Il est important de noter l'importance de la dimension onirique de ces divers épisodes. Par exemple le rêve rapporté par Abraham à son fils dans la sourate 37 ne se retrouve pas dans le récit biblique correspondant. Mais, et c'est peut-être le plus important, cette même sourate montre que l'interprétation d'un rêve peut permettre d'atteindre au cœur même de la foi musulmane : se soumettre à la volonté divine.



Les rêves dans les Hadiths


Un hadith est un dit du Prophète. Par extension, le hadith s'étend à l'ensemble des traditions relatives à ses actes et paroles et à ceux de ses Compagnons. Selon la littérature du hadith, les rêves ont tenu une grande place dans la vie du Prophète. Il interprétait lui-même ses rêves et il est dit qu'il réunissait ses Compagnons le matin et interprétait les leurs. Cette pratique de l'interprétation collective des rêves entretenait une inspiration onirique dont il était le garant, et qui pouvait avoir des répercussions religieuses.

Le hadith donne aussi des indications pratiques. Comme par exemple que tout rêve qui vient de Dieu se reconnaît à ce qu'il est accompagné de soulagement et de joie, alors que tout rêve qui vient du diable met mal à l'aise. Il conseille de ne raconter que les rêves qui proviennent de Dieu, et de taire ceux qui proviennent du diable. Il indique aussi que l'état de pureté du cæur du dormeur se retrouve dans le degré de clarté d'un rêve.

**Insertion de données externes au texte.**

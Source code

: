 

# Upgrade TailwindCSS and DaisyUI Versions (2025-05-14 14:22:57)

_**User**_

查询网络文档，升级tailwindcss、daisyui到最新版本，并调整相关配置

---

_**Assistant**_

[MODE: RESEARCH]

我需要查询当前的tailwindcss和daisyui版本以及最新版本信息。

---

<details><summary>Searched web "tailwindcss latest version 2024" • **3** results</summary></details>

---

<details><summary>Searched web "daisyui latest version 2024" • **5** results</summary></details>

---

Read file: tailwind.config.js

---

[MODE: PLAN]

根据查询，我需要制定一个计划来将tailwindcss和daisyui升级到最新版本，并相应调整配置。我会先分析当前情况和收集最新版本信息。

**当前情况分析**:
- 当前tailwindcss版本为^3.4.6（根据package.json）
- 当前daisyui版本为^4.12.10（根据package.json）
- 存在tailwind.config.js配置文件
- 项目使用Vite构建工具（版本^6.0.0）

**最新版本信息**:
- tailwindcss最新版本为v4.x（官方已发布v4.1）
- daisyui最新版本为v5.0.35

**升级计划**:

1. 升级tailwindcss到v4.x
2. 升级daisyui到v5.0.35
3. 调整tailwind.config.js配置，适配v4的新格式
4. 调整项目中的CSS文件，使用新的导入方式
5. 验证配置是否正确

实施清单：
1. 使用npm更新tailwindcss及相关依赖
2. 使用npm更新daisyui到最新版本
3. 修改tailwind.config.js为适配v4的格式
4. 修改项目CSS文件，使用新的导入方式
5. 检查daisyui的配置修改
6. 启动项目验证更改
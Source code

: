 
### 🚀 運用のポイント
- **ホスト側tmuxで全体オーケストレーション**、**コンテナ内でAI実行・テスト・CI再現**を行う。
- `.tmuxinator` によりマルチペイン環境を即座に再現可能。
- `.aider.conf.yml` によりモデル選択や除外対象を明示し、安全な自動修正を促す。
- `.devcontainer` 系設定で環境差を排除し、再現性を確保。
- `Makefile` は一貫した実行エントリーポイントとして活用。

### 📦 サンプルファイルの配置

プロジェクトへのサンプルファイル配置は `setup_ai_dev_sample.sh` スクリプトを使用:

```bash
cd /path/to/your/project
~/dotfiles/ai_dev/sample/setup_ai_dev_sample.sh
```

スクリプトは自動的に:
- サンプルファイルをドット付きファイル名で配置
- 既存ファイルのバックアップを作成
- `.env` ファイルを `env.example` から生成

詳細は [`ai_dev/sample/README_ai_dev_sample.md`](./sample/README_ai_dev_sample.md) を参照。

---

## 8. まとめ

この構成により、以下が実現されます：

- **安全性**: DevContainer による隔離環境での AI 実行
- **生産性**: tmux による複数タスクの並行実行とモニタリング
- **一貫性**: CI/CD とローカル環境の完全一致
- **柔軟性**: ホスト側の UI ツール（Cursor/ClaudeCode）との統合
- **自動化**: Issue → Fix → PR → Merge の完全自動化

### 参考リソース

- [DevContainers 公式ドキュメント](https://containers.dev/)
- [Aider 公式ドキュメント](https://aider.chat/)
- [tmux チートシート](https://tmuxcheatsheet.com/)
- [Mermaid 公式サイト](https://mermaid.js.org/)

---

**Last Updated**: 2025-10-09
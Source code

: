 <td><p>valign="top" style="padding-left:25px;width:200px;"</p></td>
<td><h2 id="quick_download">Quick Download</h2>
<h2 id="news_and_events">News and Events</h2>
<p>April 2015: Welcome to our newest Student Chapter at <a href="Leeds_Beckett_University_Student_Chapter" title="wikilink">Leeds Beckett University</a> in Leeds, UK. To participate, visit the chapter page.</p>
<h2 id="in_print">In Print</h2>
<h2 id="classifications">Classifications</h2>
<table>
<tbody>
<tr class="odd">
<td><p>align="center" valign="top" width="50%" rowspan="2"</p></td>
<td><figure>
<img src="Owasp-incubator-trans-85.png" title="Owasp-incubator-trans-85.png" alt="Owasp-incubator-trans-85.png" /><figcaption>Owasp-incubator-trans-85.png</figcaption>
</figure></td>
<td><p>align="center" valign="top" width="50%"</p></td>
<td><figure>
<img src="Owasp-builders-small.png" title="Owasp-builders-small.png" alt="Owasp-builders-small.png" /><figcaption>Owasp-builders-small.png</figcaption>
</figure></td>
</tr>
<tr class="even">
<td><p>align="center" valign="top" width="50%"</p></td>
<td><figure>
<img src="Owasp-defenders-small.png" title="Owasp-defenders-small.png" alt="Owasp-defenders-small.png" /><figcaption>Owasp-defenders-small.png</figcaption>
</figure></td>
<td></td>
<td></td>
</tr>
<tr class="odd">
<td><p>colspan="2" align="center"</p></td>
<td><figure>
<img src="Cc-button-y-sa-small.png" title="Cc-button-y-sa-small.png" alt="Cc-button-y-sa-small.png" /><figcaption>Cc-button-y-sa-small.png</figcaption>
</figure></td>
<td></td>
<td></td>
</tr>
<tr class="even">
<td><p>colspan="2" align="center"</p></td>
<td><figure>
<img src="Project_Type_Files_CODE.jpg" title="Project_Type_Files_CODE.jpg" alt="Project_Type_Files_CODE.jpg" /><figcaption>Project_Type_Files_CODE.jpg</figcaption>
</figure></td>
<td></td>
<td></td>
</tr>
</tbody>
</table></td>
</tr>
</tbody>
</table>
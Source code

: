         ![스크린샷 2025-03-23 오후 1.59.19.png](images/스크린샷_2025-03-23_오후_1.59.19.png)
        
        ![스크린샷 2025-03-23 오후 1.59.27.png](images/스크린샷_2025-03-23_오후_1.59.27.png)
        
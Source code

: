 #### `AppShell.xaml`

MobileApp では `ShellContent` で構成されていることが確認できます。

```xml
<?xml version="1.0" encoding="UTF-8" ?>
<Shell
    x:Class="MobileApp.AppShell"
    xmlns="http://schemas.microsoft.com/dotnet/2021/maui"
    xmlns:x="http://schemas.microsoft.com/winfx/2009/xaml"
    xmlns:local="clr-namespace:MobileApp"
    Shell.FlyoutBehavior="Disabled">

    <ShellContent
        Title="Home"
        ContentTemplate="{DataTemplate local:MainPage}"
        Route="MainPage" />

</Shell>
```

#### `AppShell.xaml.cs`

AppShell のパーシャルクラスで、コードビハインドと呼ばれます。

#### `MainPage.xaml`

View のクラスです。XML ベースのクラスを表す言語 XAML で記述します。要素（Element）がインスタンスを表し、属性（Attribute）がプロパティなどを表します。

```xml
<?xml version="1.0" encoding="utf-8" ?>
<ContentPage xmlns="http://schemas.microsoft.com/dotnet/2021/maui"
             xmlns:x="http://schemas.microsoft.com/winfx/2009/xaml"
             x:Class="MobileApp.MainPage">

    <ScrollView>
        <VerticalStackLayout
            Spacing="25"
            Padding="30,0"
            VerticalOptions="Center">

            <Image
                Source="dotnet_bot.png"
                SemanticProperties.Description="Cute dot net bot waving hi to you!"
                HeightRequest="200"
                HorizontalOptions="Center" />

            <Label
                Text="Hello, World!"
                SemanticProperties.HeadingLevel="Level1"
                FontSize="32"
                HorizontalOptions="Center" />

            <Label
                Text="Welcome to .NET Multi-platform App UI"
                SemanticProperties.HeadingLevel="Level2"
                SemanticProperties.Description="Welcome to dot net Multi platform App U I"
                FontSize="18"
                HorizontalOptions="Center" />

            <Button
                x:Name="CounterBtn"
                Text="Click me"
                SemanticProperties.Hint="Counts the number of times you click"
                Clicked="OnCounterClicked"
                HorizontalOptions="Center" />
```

Par ailleurs, on l'a vu, le sommeil peut devenir le moment de la visitation de Dieu ou celui d'une présence démoniaque. Comme la pureté renvoie à la relation au monde divin et l'impureté attire le démon, le hadith prescrit un certain nombre de gestes de purification devant être accomplis avant de s'endormir ou suite au réveil. Bref, il convient autant de se préparer au rêve que de savoir l'accueillir.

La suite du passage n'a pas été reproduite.